Ce fut une explosion d’humanité, d’affection, de colère, de tristesse, de voisinage, de détermination, de partage et de tant d’énergie pour un combat qui ‘vit’ avec la présence évidente d’une dirigeante incarcérée : je parle de l’acte authentique auquel nous avons participé hier après-midi [17.01.2017, NDE], ma petite équipe et moi sur le point de réaliser un second docu-film sur la Tupac, intitulé ‘Welcome to the Cantri’ (on appelle « country » les mini-quartiers que l’organisation Tupac Amaru a mis en place ces dernières années).

La manifestation de la Tupac Amaru, soutenue par tant de groupes et d’organisations, s’est tenue devant le centre de détention près du quartier périphérique du Alto Comedero. C’est dans ce même quartier qu’est née cette extraordinaire expérimentation sociale, pleine de promesses pour l’avenir de tous, mise en marche par Milagro Sala, la dirigeante d’un mouvement indigène, qui ici à Jujuy constitue la majorité de la population.

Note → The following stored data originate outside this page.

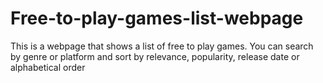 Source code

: # Free-to-play-games-list-webpage
This is a webpage that shows a list of free to play games. You can search by genre or platform and sort by relevance, popularity, release date or alphabetical order
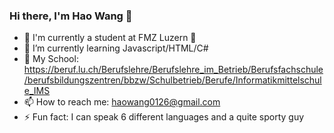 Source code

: ### Hi there, I'm Hao Wang 👋

- 🔭 I'm currently a student at FMZ Luzern 👀
- 🌱 I’m currently learning Javascript/HTML/C#
- 🏫 My School: https://beruf.lu.ch/Berufslehre/Berufslehre_im_Betrieb/Berufsfachschule/berufsbildungszentren/bbzw/Schulbetrieb/Berufe/Informatikmittelschule_IMS
- 📫 How to reach me: haowang0126@gmail.com
- ⚡ Fun fact: I can speak 6 different languages and a quite sporty guy

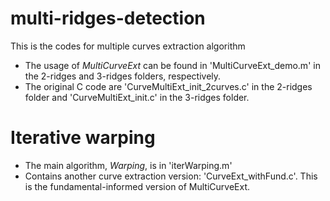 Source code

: # multi-ridges-detection
This is the codes for multiple curves extraction algorithm
- The usage of *MultiCurveExt* can be found in 'MultiCurveExt_demo.m' in the 2-ridges and 3-ridges folders, respectively.
- The original C code are 'CurveMultiExt_init_2curves.c' in the 2-ridges folder and 'CurveMultiExt_init.c' in the 3-ridges folder.

# Iterative warping
- The main algorithm, *Warping*, is in 'iterWarping.m'
- Contains another curve extraction version: 'CurveExt_withFund.c'. This is the fundamental-informed version of MultiCurveExt.

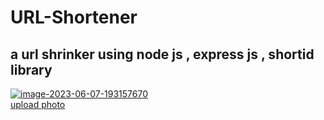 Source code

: # URL-Shortener
<h2>a url shrinker using node js , express js , shortid library</h2>
<a href="https://ibb.co/3kfWLxv"><img src="https://i.ibb.co/V3HDPFx/image-2023-06-07-193157670.png" alt="image-2023-06-07-193157670" border="0"></a><br /><a target='_blank' href='https://imgbb.com/'>upload photo</a><br />
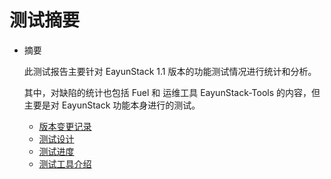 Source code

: # 测试摘要

* 摘要

  此测试报告主要针对 EayunStack 1.1 版本的功能测试情况进行统计和分析。

  其中，对缺陷的统计也包括 Fuel 和 运维工具 EayunStack-Tools 的内容，但主要是对 EayunStack 功能本身进行的测试。

  * [版本变更记录](version_change.md)
  * [测试设计](test_design.md)
  * [测试进度](test_progress.md)
  * [测试工具介绍](test_tools.md)
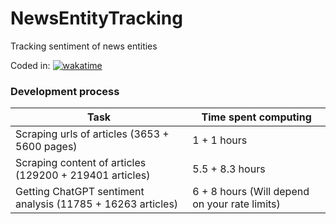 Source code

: # NewsEntityTracking
Tracking sentiment of news entities  

Coded in:
[![wakatime](https://wakatime.com/badge/user/c4589f10-2d4c-49d5-8164-935455585882/project/018bd1fb-372c-4aef-b280-4747d9b97581.svg)](https://wakatime.com/badge/user/c4589f10-2d4c-49d5-8164-935455585882/project/018bd1fb-372c-4aef-b280-4747d9b97581)

### Development process

| Task | Time spent computing |  
| ---- | -------------------- |  
| Scraping urls of articles (3653 + 5600 pages) | 1 + 1 hours |  
| Scraping content of articles (129200 + 219401 articles) | 5.5 + 8.3 hours |  
| Getting ChatGPT sentiment analysis (11785 + 16263 articles) | 6 + 8 hours (Will depend on your rate limits) |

Milagro Sala est, avec 5 autres activistes de l’organisation, une prisonnière politique à part entière (une résolution de l’ONU le confirme) accusée de façon risible et sans preuve. Elle a souffert en réalité du retour en force d’un libéralisme arrogant et destructeur, revenu en vogue en Argentine avec le nouveau président Macri et le gouverneur de la région, Morales. Celui-ci, puissant oligarque avec de nombreux intérêts économiques personnels, a voulu détruire tant l’expérimentation sociale de la Tupac Amaru, que les constructions coopératives de ‘logements’ pour la population pauvre indigène, avec son centre de secours, d’éducation, de sport, sa bibliothèque, etc. en fait, tout signe tangible de transformation sociale.

Il n’est pas facile d’expliquer combien sont importants cette dirigeante et ce mouvement pour tant de personnes, car non seulement les indigènes de Jujuy mais des activistes de divers comités de support pour d’autres villes, de nombreux jeunes, sont venus jusqu’ici, ont témoigné leur affection et reconnaissance pour Milagro. Les yeux remplis de larmes de tristesse et de partage, ils ont chanté et dansé joyeusement pour faire arriver leur voix aux détenus qui, a cent mètres de là, par-delà l’Etat et par-delà la clôture et les quelques policiers en tenue anti-émeute, heureusement restés inactifs, applaudissaient, saluaient, chantaient et dansaient avec eux.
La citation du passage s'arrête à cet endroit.